Human cloning has been used to create stem cells from adults for the first time, in a breakthrough which could lead to tissue and organs being regrown.
Using the cloning technique that produced Dolly the sheep in 1996, researchers were able to turn adult human skin cells into stem cells, which can grow into any type of tissue in the body. They even used the cells of a 75-year-old man, raising the prospect of body parts being regenerated in old age.
The advance could lead to tissue-transplant operations for a range of debilitating disorders, such as Parkinson's disease, multiple sclerosis, heart disease and spinal cord injuries. Last year, a team created stem cells from the skin cells of babies, but it was unclear whether it would work in adults.
However, a team of scientists from the Research Institute for Stem Cell Research at CHA Health Systems in Los Angeles and the University of Seoul said they had achieved the same result with two men, one aged 35, the other 75 years old.

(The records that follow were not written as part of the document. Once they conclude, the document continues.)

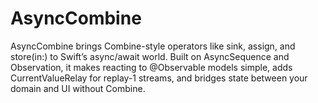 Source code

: # AsyncCombine
AsyncCombine brings Combine-style operators like sink, assign, and store(in:) to Swift’s async/await world. Built on AsyncSequence and Observation, it makes reacting to @Observable models simple, adds CurrentValueRelay for replay-1 streams, and bridges state between your domain and UI without Combine.
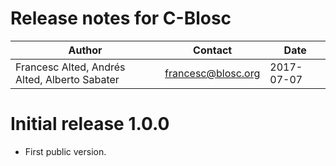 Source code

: # Release notes for C-Blosc

| Author | Contact | Date |
|--------|---------|------|
| Francesc Alted, Andrés Alted, Alberto Sabater | francesc@blosc.org | 2017-07-07 |


# Initial release 1.0.0

* First public version. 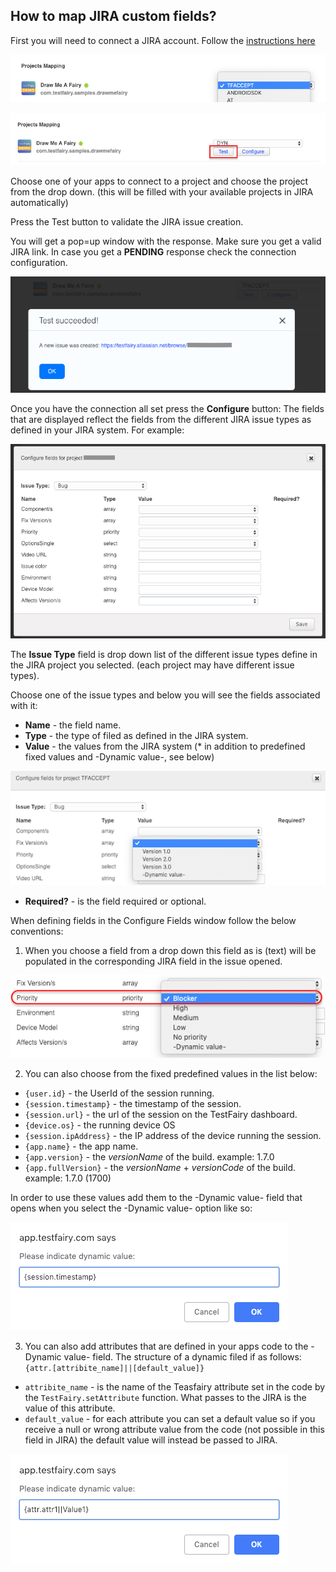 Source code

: ## How to map JIRA custom fields?

First you will need to connect a JIRA account. Follow the [instructions here](https://docs.testfairy.com/Bug_Tracking/JIRA_Cloud.html)

![jira projects](/img/bug-tracking/jira-connect-proj-map.png)

![jira test](/img/bug-tracking/jira-connect-project-map.png)

Choose one of your apps to connect to a project and choose the project from the drop down. (this will be filled with your available projects in JIRA automatically)

Press the Test button to validate the JIRA issue creation.

You will get a pop=up window with the response. Make sure you get a valid JIRA link.
In case you get a **PENDING** response check the connection configuration.

![test sucsess](/img/bug-tracking/jira-connect-test-ok.png)

Once you have the connection all set press the **Configure** button:
The fields that are displayed reflect the fields from the different JIRA issue types as defined in your JIRA system. 
For example:

![confuguration window](/img/bug-tracking/jira-fileds-example.png)

The **Issue Type** field is drop down list of the different issue types define in the JIRA project you selected. (each project may have different issue types).

Choose one of the issue types and below you will see the fields associated with it:

* **Name** - the field name.
* **Type** - the type of filed as defined in the JIRA system. 
* **Value** - the values from the JIRA system (* in addition to predefined fixed values and  -Dynamic value-, see below)

![jira values](/img/bug-tracking/jira-values-drop-down1.png)

* **Required?** - is the field required or optional.

[](/img/bug-tracking/jira-requiered-fildes-mark.png)

When defining fields in the Configure Fields window follow the below conventions:
1. When you choose a field from a drop down this field as is (text) will be populated in the corresponding JIRA field in the issue opened.

![values drop down](/img/bug-tracking/jira-values-drop-down.png)

2. You can also choose from the fixed predefined values in the list below:
* `{user.id}` - the UserId of the session running.
* `{session.timestamp}` - the timestamp of the session.
* `{session.url}` - the url of the session on the TestFairy dashboard.
* `{device.os}` - the running device OS
* `{session.ipAddress}` - the IP address of the device running the session.
* `{app.name}` - the app name.
* `{app.version}`  - the _versionName_ of the build. example: 1.7.0
* `{app.fullVersion}` - the _versionName_ + _versionCode_ of the build. example: 1.7.0 (1700)

In order to use these values add them to the -Dynamic value- field that opens when you select the -Dynamic value- option like so:

![fixed values](/img/bug-tracking/jira-fixed-attr-popup.png)

3. You can also add attributes that are defined in your apps code to the -Dynamic value- field. The structure of a dynamic filed if as follows: `{attr.[attribite_name]||[default_value]}`
* `attribite_name` - is the name of the Teasfairy attribute set in the code by the `TestFairy.setAttribute` function. What passes to the JIRA is the value of this attribute.
* `default_value` -  for each attribute you can set a default value so if you receive a null or wrong attribute value from the code (not possible in this field in JIRA) the default value will instead be passed to JIRA.

![attribute setting](/img/bug-tracking/jira-dynamic-attr-setattr.png)

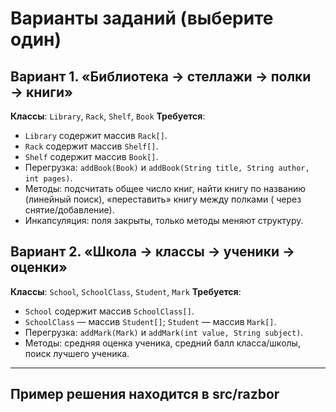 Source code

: # Варианты заданий (выберите один)

## Вариант 1. «Библиотека → стеллажи → полки → книги»

**Классы**: `Library`, `Rack`, `Shelf`, `Book`
**Требуется**:

* `Library` содержит массив `Rack[]`.
* `Rack` содержит массив `Shelf[]`.
* `Shelf` содержит массив `Book[]`.
* Перегрузка: `addBook(Book)` и `addBook(String title, String author, int pages)`.
* Методы: подсчитать общее число книг, найти книгу по названию (линейный поиск), «переставить» книгу между полками (
  через снятие/добавление).
* Инкапсуляция: поля закрыты, только методы меняют структуру.

## Вариант 2. «Школа → классы → ученики → оценки»

**Классы**: `School`, `SchoolClass`, `Student`, `Mark`
**Требуется**:

* `School` содержит массив `SchoolClass[]`.
* `SchoolClass` — массив `Student[]`; `Student` — массив `Mark[]`.
* Перегрузка: `addMark(Mark)` и `addMark(int value, String subject)`.
* Методы: средняя оценка ученика, средний балл класса/школы, поиск лучшего ученика.

---

## Пример решения находится в src/razbor

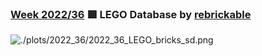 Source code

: ### [Week 2022/36](https://github.com/Z3tt/TidyTuesday/tree/main/plots/2021_36_LEGO_bricks.qmd) 🟥 LEGO Database by [rebrickable](https://rebrickable.com/downloads/)

![./plots/2022_36/2022_36_LEGO_bricks_sd.png](https://raw.githubusercontent.com/Z3tt/TidyTuesday/main/plots/2022_36/2022_36_LEGO_bricks_sd.png)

"The proportion of diseases you can treat with lab-made tissue increases with age. So if you can't do this with adult cells it is of limited value," said Robert Lanza, co-author of the research, which was published in the journal Cell Stem Cell.

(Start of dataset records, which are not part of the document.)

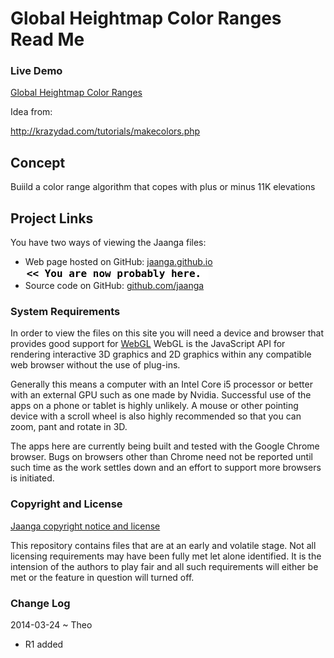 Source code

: Global Heightmap Color Ranges Read Me
=====================================

### Live Demo

[Global Heightmap Color Ranges]( http://jaanga.github.io/terrain-plus/cookbook/global-heightmap-color-ranges/latest/ )

Idea from:

<http://krazydad.com/tutorials/makecolors.php>

## Concept
Buiild a color range algorithm that copes with plus or minus 11K elevations

<!--
### Mission

###Vision


## Features


## Road Map


## Issues /Bugs
-->

## Project Links

You have two ways of viewing the Jaanga files:

* Web page hosted on GitHub: [jaanga.github.io]( http://jaanga.github.io//terrain-plus/cookbook/global-heightmap-color-ranges/ "view the files as apps." ) <input value="<< You are now probably here." size=28 style="font:bold 12pt monospace;border-width:0;" >  
* Source code on GitHub: [github.com/jaanga]( https://github.com/jaanga/terrain-plus/ "View the files as source code." ) <scan style=display:none ><< You are now probably here.</scan>


### System Requirements

In order to view the files on this site you will need a device and browser that provides good support for [WebGL](http://get.webgl.org/)
WebGL is the JavaScript API for rendering interactive 3D graphics and 2D graphics within any compatible web browser without the use of plug-ins. 

Generally this means a computer with an Intel Core i5 processor or better with an external GPU such as one made by Nvidia. 
Successful use of the apps on a phone or tablet is highly unlikely. 
A mouse or other pointing device with a scroll wheel is also highly recommended so that you can zoom, pant and rotate in 3D.
 
The apps here are currently being built and tested with the Google Chrome browser. 
Bugs on browsers other than Chrome need not be reported until such time as the work settles down and an effort to support more browsers is initiated.



### Copyright and License

[Jaanga copyright notice and license]( https://github.com/jaanga/jaanga.github.io/blob/master/jaanga-copyright-and-mit-license.md )

This repository contains files that are  at an early and volatile stage. Not all licensing requirements may have been fully met let alone identified. It is the intension of the authors to play fair and all such requirements will either be met or the feature in question will turned off.

### Change Log

2014-03-24 ~ Theo

* R1 added




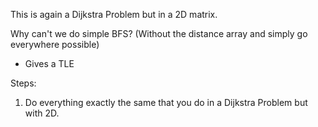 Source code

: This is again a Dijkstra Problem but in a 2D matrix.

Why can't we do simple BFS? (Without the distance array and simply go everywhere possible)
 - Gives a TLE

Steps:
1. Do everything exactly the same that you do in a Dijkstra Problem but with 2D.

The technique works by removing the nucleus from an unfertilised egg and replacing it with the nucleus of a skin cell. An electric shock causes the cells to divide until they form a "blastocyst", a small ball of a few hundred cells.
In IVF, a blastocyst is implanted into the womb, but with the new technique the cells would be harvested to create other organs or tissues.

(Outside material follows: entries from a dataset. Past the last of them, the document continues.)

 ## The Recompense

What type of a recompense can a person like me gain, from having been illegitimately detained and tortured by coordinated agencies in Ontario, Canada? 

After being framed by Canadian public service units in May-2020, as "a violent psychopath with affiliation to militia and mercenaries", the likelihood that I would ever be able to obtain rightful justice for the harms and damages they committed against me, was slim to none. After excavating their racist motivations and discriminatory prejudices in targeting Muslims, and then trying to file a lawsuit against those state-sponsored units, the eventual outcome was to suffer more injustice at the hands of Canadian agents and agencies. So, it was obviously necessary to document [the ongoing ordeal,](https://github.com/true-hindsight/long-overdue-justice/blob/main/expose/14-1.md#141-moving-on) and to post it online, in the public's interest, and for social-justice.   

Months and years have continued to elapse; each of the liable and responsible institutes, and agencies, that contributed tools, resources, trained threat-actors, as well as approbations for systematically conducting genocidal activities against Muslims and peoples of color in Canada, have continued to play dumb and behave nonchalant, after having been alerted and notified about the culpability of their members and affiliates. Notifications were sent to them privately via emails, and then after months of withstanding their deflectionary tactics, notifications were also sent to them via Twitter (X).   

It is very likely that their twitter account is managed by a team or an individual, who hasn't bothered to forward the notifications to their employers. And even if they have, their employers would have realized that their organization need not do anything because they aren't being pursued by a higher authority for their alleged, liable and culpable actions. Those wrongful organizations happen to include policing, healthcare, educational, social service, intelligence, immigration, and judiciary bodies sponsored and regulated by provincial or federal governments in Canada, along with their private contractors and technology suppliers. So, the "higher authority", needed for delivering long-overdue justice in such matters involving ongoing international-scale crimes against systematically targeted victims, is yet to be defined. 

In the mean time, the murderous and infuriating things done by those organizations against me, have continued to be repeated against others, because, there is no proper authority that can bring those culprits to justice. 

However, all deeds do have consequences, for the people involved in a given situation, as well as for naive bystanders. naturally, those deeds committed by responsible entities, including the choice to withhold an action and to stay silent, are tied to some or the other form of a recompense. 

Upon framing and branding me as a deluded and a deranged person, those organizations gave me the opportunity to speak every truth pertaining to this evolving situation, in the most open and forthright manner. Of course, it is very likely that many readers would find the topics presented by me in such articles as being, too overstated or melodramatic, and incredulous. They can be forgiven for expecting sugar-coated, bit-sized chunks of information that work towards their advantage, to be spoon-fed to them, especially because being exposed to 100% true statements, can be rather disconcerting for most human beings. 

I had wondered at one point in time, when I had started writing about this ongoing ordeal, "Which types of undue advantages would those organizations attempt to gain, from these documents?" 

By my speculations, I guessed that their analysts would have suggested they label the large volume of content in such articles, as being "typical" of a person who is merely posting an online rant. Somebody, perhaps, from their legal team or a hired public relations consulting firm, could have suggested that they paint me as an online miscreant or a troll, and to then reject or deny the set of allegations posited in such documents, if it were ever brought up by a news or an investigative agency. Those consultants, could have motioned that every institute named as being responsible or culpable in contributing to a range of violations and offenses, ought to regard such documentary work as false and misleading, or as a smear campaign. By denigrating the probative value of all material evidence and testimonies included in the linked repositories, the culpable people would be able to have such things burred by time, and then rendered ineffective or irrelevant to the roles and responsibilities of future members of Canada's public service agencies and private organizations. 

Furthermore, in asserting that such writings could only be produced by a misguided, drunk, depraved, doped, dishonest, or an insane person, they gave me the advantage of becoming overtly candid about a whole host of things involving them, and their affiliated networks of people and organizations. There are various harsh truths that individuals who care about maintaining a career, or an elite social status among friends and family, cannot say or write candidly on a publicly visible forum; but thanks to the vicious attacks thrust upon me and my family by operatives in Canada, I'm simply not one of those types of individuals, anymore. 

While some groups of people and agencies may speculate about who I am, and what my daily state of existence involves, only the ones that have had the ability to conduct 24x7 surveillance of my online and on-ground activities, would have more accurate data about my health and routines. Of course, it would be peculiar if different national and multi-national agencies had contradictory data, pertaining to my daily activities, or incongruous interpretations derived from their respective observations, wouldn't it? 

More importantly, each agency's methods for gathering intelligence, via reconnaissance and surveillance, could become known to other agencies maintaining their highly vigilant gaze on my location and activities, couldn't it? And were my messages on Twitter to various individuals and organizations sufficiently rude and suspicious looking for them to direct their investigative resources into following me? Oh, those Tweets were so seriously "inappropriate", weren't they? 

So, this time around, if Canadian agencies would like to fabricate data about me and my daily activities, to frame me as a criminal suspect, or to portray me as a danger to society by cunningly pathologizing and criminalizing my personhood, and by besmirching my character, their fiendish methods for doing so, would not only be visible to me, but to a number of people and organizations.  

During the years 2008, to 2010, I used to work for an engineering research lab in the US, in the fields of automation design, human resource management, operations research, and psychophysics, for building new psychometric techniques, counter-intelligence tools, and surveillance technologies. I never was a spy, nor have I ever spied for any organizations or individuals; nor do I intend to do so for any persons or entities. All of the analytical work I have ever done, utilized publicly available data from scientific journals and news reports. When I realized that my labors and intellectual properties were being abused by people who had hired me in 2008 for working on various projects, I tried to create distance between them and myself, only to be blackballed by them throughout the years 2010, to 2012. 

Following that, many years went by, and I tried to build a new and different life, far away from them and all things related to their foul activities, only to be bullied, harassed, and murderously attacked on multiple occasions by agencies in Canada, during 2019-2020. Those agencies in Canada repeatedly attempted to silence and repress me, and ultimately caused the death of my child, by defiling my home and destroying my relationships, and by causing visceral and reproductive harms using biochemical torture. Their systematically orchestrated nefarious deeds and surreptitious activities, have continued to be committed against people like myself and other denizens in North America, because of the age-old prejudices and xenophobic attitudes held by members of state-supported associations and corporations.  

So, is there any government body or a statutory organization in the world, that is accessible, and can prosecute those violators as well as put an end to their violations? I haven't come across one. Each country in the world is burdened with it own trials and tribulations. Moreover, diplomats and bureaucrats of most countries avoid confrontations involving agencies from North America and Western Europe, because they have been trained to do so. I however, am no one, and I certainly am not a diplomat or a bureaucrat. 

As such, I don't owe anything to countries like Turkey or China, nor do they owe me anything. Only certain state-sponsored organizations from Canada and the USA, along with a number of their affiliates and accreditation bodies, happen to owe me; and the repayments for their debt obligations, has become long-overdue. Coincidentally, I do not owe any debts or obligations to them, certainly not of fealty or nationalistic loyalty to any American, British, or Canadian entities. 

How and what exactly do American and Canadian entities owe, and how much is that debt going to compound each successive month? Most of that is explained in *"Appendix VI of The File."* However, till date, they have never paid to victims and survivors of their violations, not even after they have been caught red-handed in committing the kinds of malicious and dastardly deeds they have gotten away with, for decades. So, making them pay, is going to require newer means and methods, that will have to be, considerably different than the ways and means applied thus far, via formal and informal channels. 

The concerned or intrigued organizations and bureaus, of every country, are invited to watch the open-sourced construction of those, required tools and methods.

The breakthrough is likely to reignite the debate about the ethics of creating human embryos for medical purposes and the possible use of the same technique to produce cloned babies.
Although the embryos created may not produce a human clone even if implanted in a womb, the prospect is now closer. However, scientists have tried for years to clone monkeys and have yet to succeed.
Lanza admitted that without strong regulations, the early embryos produced in therapeutic cloning "could also be used for human reproductive cloning, although this would be unsafe and grossly unethical". However, he said it was important for the future of regenerative medicine that research into therapeutic cloning should continue.
Shoukhrat Mitalipov, a reproductive biologist from Oregon Health and Science University, who developed the technique last year, said: "The advance here is showing that [nuclear transfer] looks like it will work with people of all ages. I'm happy to hear our experiment was verified and shown to be genuine."
However, the high cost of creating stem cells means that at present "only a few wealthy old men could do it", said Lanza.
A big barrier to producing patient-specific stem cell lines for tens of millions of people using this technique is that few women want to donate eggs, a sometimes painful process. But many people have genetically similar immune systems, Lanza said, so just "100 human embryonic stem cell lines would generate a complete match for over half the American population".